Das hat der Sozialdemokrat Dr. Münch am 1. Juli 1987 im Stuttgarter Landtag erklärt. Ich glaube, er hat Recht.

(Beifall bei CDU und F.D.P.)

Ebenfalls zu einem Kurzbeitrag hat Herr Abgeordneter Hentschel das Wort.

(Klaus Schlie [CDU]: Zum Thema ökologi- sche Begründung!)

Sehr geehrter Herr Präsident! Meine Damen und Herren! Ich finde es absolut sinnvoll, dass sich Umweltpolitik darüber finanziert, dass Ressourcenverbrauch belastet wird.

(Beifall bei BÜNDNIS 90/DIE GRÜNEN und SPD) - Wolfgang Kubicki [F.D.P.]: Es wird kein Ressourcenverbrauch belastet! Martin Kayenburg [CDU]: Es wird nichts verbraucht!)

Das machen wir so mit dem Boden. Wenn Sie das nicht wollten, müssten Sie die Grundsteuer abschaffen. Das machen wir so mit dem Grundwasser. Das wird mit dem Erdöl so gemacht. Sie müssten dann die entsprechenden Steuern abschaffen, wenn Sie das nicht wollen. Das wird jetzt mit dem Oberflächenwasser gemacht. Es ist ein sinnvolles Prinzip von Umweltpolitik, dass nicht alle Bürger zahlen, sondern der Ressourcenverbrauch belastet wird.

(Beifall bei BÜNDNIS 90/DIE GRÜNEN und SPD)

Dieses sinnvolle Prinzip ist ganz besonders sinnvoll für Schleswig-Holstein.

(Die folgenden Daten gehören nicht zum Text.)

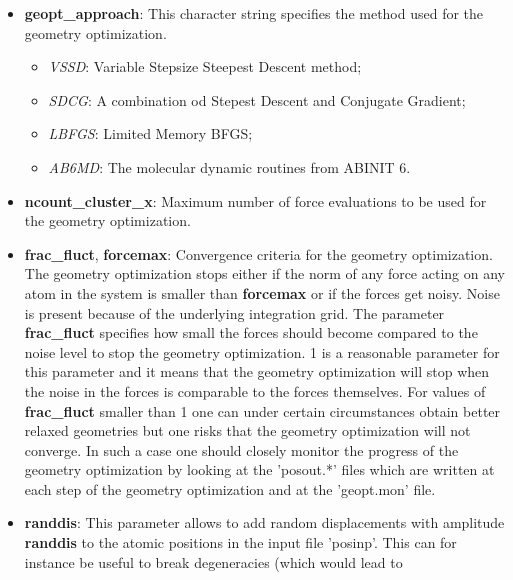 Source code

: \documentclass[a4paper,11pt]{report}
\begin{document}
\begin{itemize}
\item {\bf geopt\_approach}: This character string specifies the method used for the geometry optimization.
       \begin{itemize}
       \item  \emph{VSSD}: Variable Stepsize Steepest Descent method;
       \item  \emph{SDCG}: A combination od Stepest Descent and Conjugate Gradient;
       \item  \emph{LBFGS}: Limited Memory BFGS;
       \item  \emph{AB6MD}: The molecular dynamic routines from ABINIT 6.
       \end{itemize}
\item {\bf  ncount\_cluster\_x}: Maximum number of force evaluations to be used for the geometry optimization.
\item {\bf frac\_fluct}, {\bf forcemax}: Convergence criteria for the geometry optimization. The geometry optimization stops either 
                                           if the norm of any force acting on any atom in the system is smaller than {\bf forcemax} 
                                           or if the forces get noisy. Noise is present because of the underlying integration grid.
                                           The parameter {\bf frac\_fluct} specifies how small the forces should become 
                                           compared to the noise level to stop the geometry optimization. 1 is a reasonable parameter 
                                           for this parameter and it means that the geometry optimization will stop when the noise 
                                           in the forces is comparable to the forces themselves. For values of  {\bf frac\_fluct} 
                                           smaller than 1 one can under certain circumstances obtain better relaxed geometries but 
                                           one risks that the geometry optimization will not converge. In such a case one should 
                                           closely monitor the progress of the geometry optimization by looking at the 'posout.*' 
                                           files which are written at each step of the geometry optimization and at the 'geopt.mon' file. 
\item  {\bf randdis}: This parameter allows to add random displacements with amplitude \textbf{randdis} to the atomic positions in the 
                        input file 'posinp'. This can for instance be useful to break degeneracies (which would lead to 

\end{itemize}
\end{document}
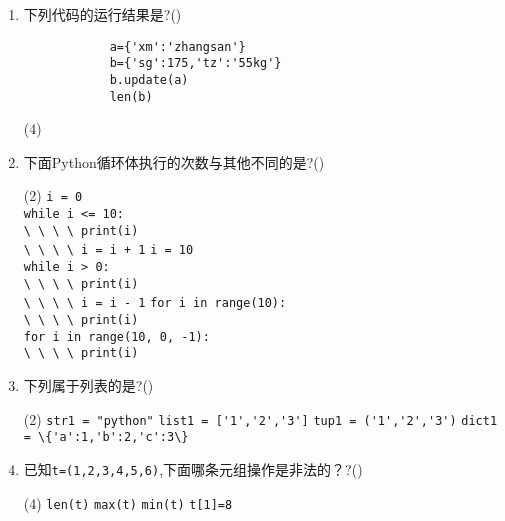 \documentclass[11pt]{ctexart}
\begin{document}
\begin{enumerate}
        \item 下列代码的运行结果是?(\qquad)
        \begin{lstlisting}
            a={'xm':'zhangsan'}
            b={'sg':175,'tz':'55kg'}
            b.update(a)
            len(b)
        \end{lstlisting}
        \begin{tasks}(4)
        \end{tasks}

        \item 下面Python循环体执行的次数与其他不同的是?(\qquad)
        \begin{tasks}(2)
            \task \lstinline{i = 0}\\
            \lstinline{while i <= 10:}\\
            \lstinline{\ \ \ \ print(i)}\\
            \lstinline{\ \ \ \ i = i + 1}
            \task \lstinline{i = 10}\\
            \lstinline{while i > 0:}\\
            \lstinline{\ \ \ \ print(i)}\\
            \lstinline{\ \ \ \ i = i - 1}
            \task \lstinline{for i in range(10):}\\
            \lstinline{\ \ \ \ print(i)}\\
            \task \lstinline{for i in range(10, 0, -1):}\\
            \lstinline{\ \ \ \ print(i)}\\
        \end{tasks}

        \item 下列属于列表的是?(\qquad)
        \begin{tasks}(2)
            \task \lstinline!str1 = "python"!
            \task \lstinline!list1 = ['1','2','3']!
            \task \lstinline!tup1 = ('1','2','3')!
            \task \lstinline!dict1 = \{'a':1,'b':2,'c':3\}!
        \end{tasks}

        \item 已知\lstinline!t=(1,2,3,4,5,6)!,下面哪条元组操作是非法的？?(\qquad)
        \begin{tasks}(4)
            \task \lstinline!len(t)!
            \task \lstinline!max(t)!
            \task \lstinline!min(t)!
            \task \lstinline!t[1]=8!
        \end{tasks}


\end{enumerate}
\end{document}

In den letzten Jahren haben wir eine Senkung der Strompreise von 10 Pf gehabt.

(Karl-Martin Hentschel)

Jetzt regen Sie sich furchtbar darüber auf, dass eine Steuer eingeführt wird, die zu einer zusätzlichen Belastung von 0,3 Pf führt. Ihre Argumentation ist doch absurd.

(Beifall bei BÜNDNIS 90/DIE GRÜNEN und SPD)

Dazu kommt, dass dieser Preis überwiegend von Betrieben in Hamburg bezahlt wird, weil unsere Kraftwerke im Wesentlichen für Hamburg produzieren.

(Lachen bei CDU und F.D.P.)

Das heißt, wir machen eine Abgabe, die im Wesentlichen dazu führt, dass Schleswig-Holstein davon profitiert.

(Holger Astrup [SPD]: Ohne Länderfinanz- ausgleich!)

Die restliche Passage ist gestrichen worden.